A l’époque de l’hypermodernité, l’économie est devenue affectuelle et se fonde sur l’émotionnel. Impacts sur le planning stratégique

A l’époque de l’hypermodernité, l’économie est devenue affectuelle et se fonde sur l’émotionnel. Impacts sur le planning stratégique

A l’époque de l’hypermodernité, l’économie est devenue affectuelle et se fonde sur l’émotionnel. L’heure est à la séduction dans notre société hyperconsumériste.

Dans son essai, le philosophe Gilles Lipovetsky met en lumière la société de consommation dans laquelle nous vivons au XXI siècle : une société de séduction menée à son paroxysme par le courant hypermoderne qui se développe depuis les années 1970.

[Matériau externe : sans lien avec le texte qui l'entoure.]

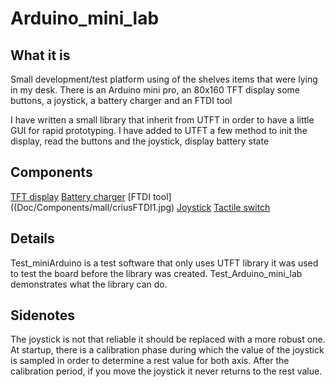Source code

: # Arduino_mini_lab

## What it is
Small development/test platform using of the shelves items that were lying in my desk.
There is an Arduino mini pro, an 80x160 TFT display some buttons, a joystick, a battery charger and an FTDI tool

I have written a small library that inherit from UTFT in order to have a little GUI for rapid prototyping.
I have added to UTFT a few method to init the display, read the buttons and the joystick, display battery state

## Components
[TFT display](Doc/Components/small/IPS-0-96-pouce-7-p-SPI-HD-65-k-Couleur-1.jpg)
[Battery charger](Doc/Components/mall/sku_219454_1.jpg)
[FTDI tool]((Doc/Components/mall/criusFTDI1.jpg)
[Joystick](Doc/Components/mall/mini-joystick-slide-analogiqueXY.jpg)
[Tactile switch](Doc/Components/mall/tactileSwitches.jpg)

## Details
Test_miniArduino is a test software that only uses UTFT library it was used to test the board before the library was created.
Test_Arduino_mini_lab demonstrates what the library can do.

## Sidenotes
The joystick is not that reliable it should be replaced with a more robust one.
At startup, there is a calibration phase during which the value of the joystick is sampled in order to determine a rest value for both axis. After the calibration period, if you move the joystick it never returns to the rest value.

Par un détour historique, il nous montre comment cette dynamique hypermoderne se développe en rupture avec « l’histoire millénaire de la séduction » qui entraîne ce qu’il conçoit comme une « désymbolisation » et une « individualisation » des pratiques. Au fil de son argumentaire, Lipovetsky nous plonge tour à tour dans les différents mœurs et coutumes des tribus, peuples et sociétés de l’Homo Sapiens à nos jours. Le philosophe met un point d’honneur à signifier qu’aucune communauté humaine n’a existé sans aménager des rituels de séduction.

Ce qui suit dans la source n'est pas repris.